I dont know why they have tried to merge esports with sports, they dont work together.
I would say nearly all athletes could run/wheel a marathon in a reasonable time, i doubt nearly all pro gamers could do the same.
Andy Mc 12th August 2013, 18:56 Quote
eSportsman would be the most accurate definition I think. They are not athletes.
DC74 12th August 2013, 21:07 Quote
I play games, some of them e-games and I'm in shape, Round is shape :P
fluxtatic 13th August 2013, 08:13 Quote
Any sport where you can be covered in Cheeto dust is my kind of sport.

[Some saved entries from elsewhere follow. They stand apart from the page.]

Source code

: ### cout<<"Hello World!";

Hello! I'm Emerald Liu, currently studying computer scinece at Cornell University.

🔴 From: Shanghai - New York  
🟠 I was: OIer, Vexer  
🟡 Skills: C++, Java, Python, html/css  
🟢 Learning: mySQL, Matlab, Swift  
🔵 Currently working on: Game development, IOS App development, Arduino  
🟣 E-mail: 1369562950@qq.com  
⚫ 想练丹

Bonus points if it leaves one hand free...for my Mountain Dew.
wafflesomd 13th August 2013, 21:36 Quote
OH COOL THE STUPID IT'S NOT A SPORT ARGUMENT AGAIN.
NaThRo 14th August 2013, 02:14 Quote
What's the problem...?
Quote:
a temporary employment visa granted under 8 U.S.C. § 1101(P), Section 101 of the Immigration and Nationality Act to athletes, artists and entertainers...

They aren't claiming to be "athletes" they're "entertainers".
Gareth Halfacree 14th August 2013, 08:00 Quote
Quote:
Originally Posted by NaThRo
They aren't claiming to be "athletes" they're "entertainers".
Actually, they *are* claiming to be athletes: the P-1A visa is granted to athletes, the P-1B visa to entertainers; same statute, different sections. As the players in question entered under P-1A, that means the US authorities consider them athletes, not entertainers.